Lines with the string "farmers" are to be identified in the listing and copied.
****************
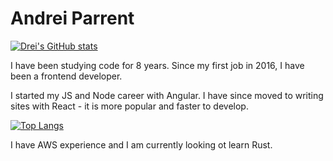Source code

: <!--
**Dreiparrent/Dreiparrent** is a ✨ _special_ ✨ repository because its `README.md` (this file) appears on your GitHub profile.

Here are some ideas to get you started:

- 🔭 I’m currently working on ...
- 🌱 I’m currently learning ...
- 👯 I’m looking to collaborate on ...
- 🤔 I’m looking for help with ...
- 💬 Ask me about ...
- 📫 How to reach me: ...
- 😄 Pronouns: ...
- ⚡ Fun fact: ...
-->
# Andrei Parrent

[![Drei's GitHub stats](https://github-readme-stats.vercel.app/api?username=Dreiparrent&count_private=true&show_icons=true&theme=gruvbox)](https://github.com/anuraghazra/github-readme-stats)

I have been studying code for 8 years. Since my first job in 2016, I have been a frontend developer.

I started my JS and Node career with Angular. I have since moved to writing sites with React - it is more popular and faster to develop.

[![Top Langs](https://github-readme-stats.vercel.app/api/top-langs/?username=Dreiparrent&layout=compact&theme=gruvbox)](https://github.com/anuraghazra/github-readme-stats)

I have AWS experience and I am currently looking ot learn Rust.
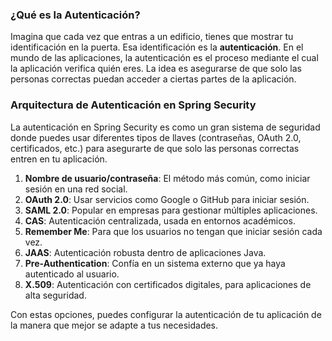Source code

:
### ¿Qué es la Autenticación?
Imagina que cada vez que entras a un edificio, tienes que mostrar tu identificación en la puerta. Esa identificación es la **autenticación**. En el mundo de las aplicaciones, la autenticación es el proceso mediante el cual la aplicación verifica quién eres. La idea es asegurarse de que solo las personas correctas puedan acceder a ciertas partes de la aplicación.


<Card>
  

### Arquitectura de Autenticación en Spring Security
La autenticación en Spring Security es como un gran sistema de seguridad donde puedes usar diferentes tipos de llaves (contraseñas, OAuth 2.0, certificados, etc.) para asegurarte de que solo las personas correctas entren en tu aplicación. 

</Card>


1. **Nombre de usuario/contraseña**: El método más común, como iniciar sesión en una red social.
2. **OAuth 2.0**: Usar servicios como Google o GitHub para iniciar sesión.
3. **SAML 2.0**: Popular en empresas para gestionar múltiples aplicaciones.
4. **CAS**: Autenticación centralizada, usada en entornos académicos.
5. **Remember Me**: Para que los usuarios no tengan que iniciar sesión cada vez.
6. **JAAS**: Autenticación robusta dentro de aplicaciones Java.
7. **Pre-Authentication**: Confía en un sistema externo que ya haya autenticado al usuario.
8. **X.509**: Autenticación con certificados digitales, para aplicaciones de alta seguridad.

Con estas opciones, puedes configurar la autenticación de tu aplicación de la manera que mejor se adapte a tus necesidades.

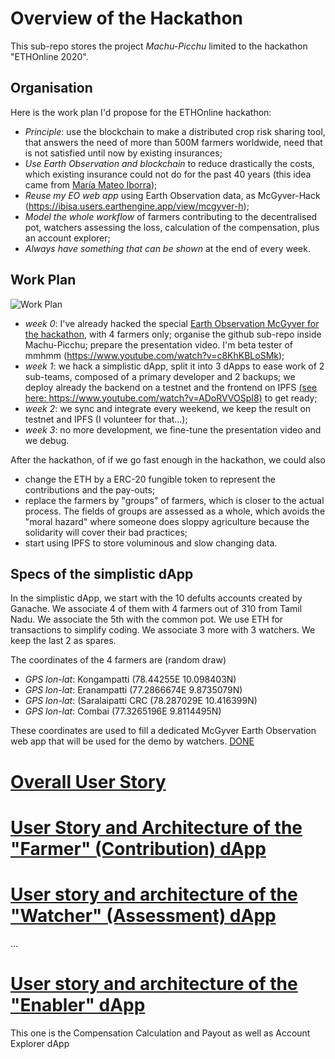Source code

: # Overview of the Hackathon
This sub-repo stores the project _Machu-Picchu_ limited to the hackathon "ETHOnline 2020".
## Organisation
Here is the work plan I'd propose for the ETHOnline hackathon:
* _Principle_: use the blockchain to make a distributed crop risk sharing tool, that answers the need of more than 500M farmers worldwide, need that is not satisfied until now by existing insurances;
* _Use Earth Observation and blockchain_ to reduce drastically the costs, which existing insurance could not do for the past 40 years (this idea came from [María Mateo Iborra](https://www.linkedin.com/in/mariamateoiborra/));
* _Reuse my EO web app_ using Earth Observation data, as McGyver-Hack (https://ibisa.users.earthengine.app/view/mcgyver-h);
* _Model the whole workflow_ of farmers contributing to the decentralised pot, watchers assessing the loss, calculation of the compensation, plus an account explorer;
* _Always have something that can be shown_ at the end of every week.

## Work Plan
![Work Plan](https://github.com/Machu-Pichu/Top-Level/blob/master/Bootcamp/ETHOnline/20200922%20Hackathon-workplan.png)
* _week 0_: I've already hacked the special [Earth Observation McGyver for the hackathon](https://ibisa.users.earthengine.app/view/mcgyver-h), with 4 farmers only; organise the github sub-repo inside Machu-Picchu; prepare the presentation video. I'm beta tester of mmhmm (https://www.youtube.com/watch?v=c8KhKBLoSMk);
* _week 1_: we hack a simplistic dApp, split it into 3 dApps to ease work of 2 sub-teams, composed of a  primary developer and 2 backups; we deploy already the backend on a testnet and the frontend on IPFS [(see here: https://www.youtube.com/watch?v=ADoRVVOSpI8)](https://www.youtube.com/watch?v=ADoRVVOSpI8) to get ready;
* _week 2_: we sync and integrate every weekend, we keep the result on testnet and IPFS (I volunteer for that...);
* _week 3_: no more development, we fine-tune the presentation video and we debug.

After the hackathon, of if we go fast enough in the hackathon, we could also
* change the ETH by a ERC-20 fungible token to represent the contributions and the pay-outs;
* replace the farmers by "groups" of farmers, which is closer to the actual process. The fields of groups are assessed as a whole, which avoids the "moral hazard" where someone does sloppy agriculture because the solidarity will cover their bad practices;
* start using IPFS to store voluminous and slow changing data.

## Specs of the simplistic dApp
In the simplistic dApp, we start with the 10 defults accounts created by Ganache. We associate 4 of them with 4 farmers out of 310 from Tamil Nadu. We associate the 5th with the common pot. We use ETH for transactions to simplify coding. We associate 3 more with 3 watchers. We keep the last 2 as spares.

The coordinates of the 4 farmers are  (random draw)
* _GPS lon-lat_: Kongampatti (78.44255E  10.098403N)
* _GPS lon-lat_: Eranampatti (77.2866674E 9.8735079N)
* _GPS lon-lat_: (Saralaipatti CRC (78.287029E  10.416399N)
* _GPS lon-lat_: Combai (77.3265196E  9.8114495N)

These coordinates are used to fill a dedicated McGyver Earth Observation web app that will be used for the demo by watchers. [DONE](https://ibisa.users.earthengine.app/view/mcgyver-h)

# [Overall User Story](https://github.com/Machu-Pichu/Top-Level/blob/master/Bootcamp/ETHOnline/README-2.md)


# [User Story and Architecture of the "Farmer" (Contribution) dApp](https://github.com/Machu-Pichu/Top-Level/blob/master/Bootcamp/ETHOnline/Farmer/README.md)


# [User story and architecture of the "Watcher" (Assessment) dApp](https://github.com/Machu-Pichu/Top-Level/blob/master/Bootcamp/ETHOnline/Watcher/README.md)
...

# [User story and architecture of the "Enabler" dApp](https://github.com/Machu-Pichu/Top-Level/tree/master/Bootcamp/ETHOnline/Enabler)
This one is the Compensation Calculation and Payout as well as Account Explorer dApp
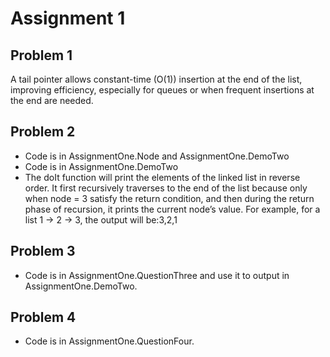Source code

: # Assignment 1

## Problem 1
A tail pointer allows constant-time (O(1)) insertion at the end of the list, improving efficiency, especially for queues or when frequent insertions at the end are needed.

## Problem 2
- Code is in AssignmentOne.Node and AssignmentOne.DemoTwo
- Code is in AssignmentOne.DemoTwo
- The doIt function will print the elements of the linked list in reverse order. It first recursively traverses to the end of the list because only when node = 3 satisfy the return condition, and then during the return phase of recursion, it prints the current node’s value. For example, for a list 1 → 2 → 3, the output will be:3,2,1

## Problem 3
- Code is in AssignmentOne.QuestionThree and use it to output in AssignmentOne.DemoTwo.

## Problem 4
- Code is in AssignmentOne.QuestionFour.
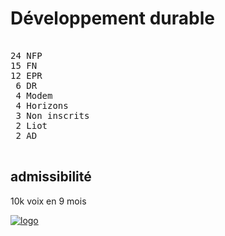 Développement durable
=====================


<pre class="composition">

24 NFP
15 FN
12 EPR
 6 DR
 4 Modem
 4 Horizons
 3 Non inscrits
 2 Liot
 2 AD

</pre>


admissibilité
-------------

10k voix en 9 mois


[![logo][logo]][officiel]



[logo]: https://www.assemblee-nationale.fr/var/ezflow_site/storage/images/3/4/5/0/4590543-1-fre-FR/PICTO_DEV_DURABLE_300x300.png
[officiel]: https://www.assemblee-nationale.fr/dyn/17/organes/commissions-permanentes/developpement-durable/composition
****************
| Written solution |
* _Principle_: use the blockchain to make a distributed crop risk sharing tool, that answers the need of more than 500M farmers worldwide, need that is not satisfied until now by existing insurances;
* _Model the whole workflow_ of farmers contributing to the decentralised pot, watchers assessing the loss, calculation of the compensation, plus an account explorer;
* _week 0_: I've already hacked the special [Earth Observation McGyver for the hackathon](https://ibisa.users.earthengine.app/view/mcgyver-h), with 4 farmers only; organise the github sub-repo inside Machu-Picchu; prepare the presentation video. I'm beta tester of mmhmm (https://www.youtube.com/watch?v=c8KhKBLoSMk);
* replace the farmers by "groups" of farmers, which is closer to the actual process. The fields of groups are assessed as a whole, which avoids the "moral hazard" where someone does sloppy agriculture because the solidarity will cover their bad practices;
In the simplistic dApp, we start with the 10 defults accounts created by Ganache. We associate 4 of them with 4 farmers out of 310 from Tamil Nadu. We associate the 5th with the common pot. We use ETH for transactions to simplify coding. We associate 3 more with 3 watchers. We keep the last 2 as spares.
The coordinates of the 4 farmers are  (random draw)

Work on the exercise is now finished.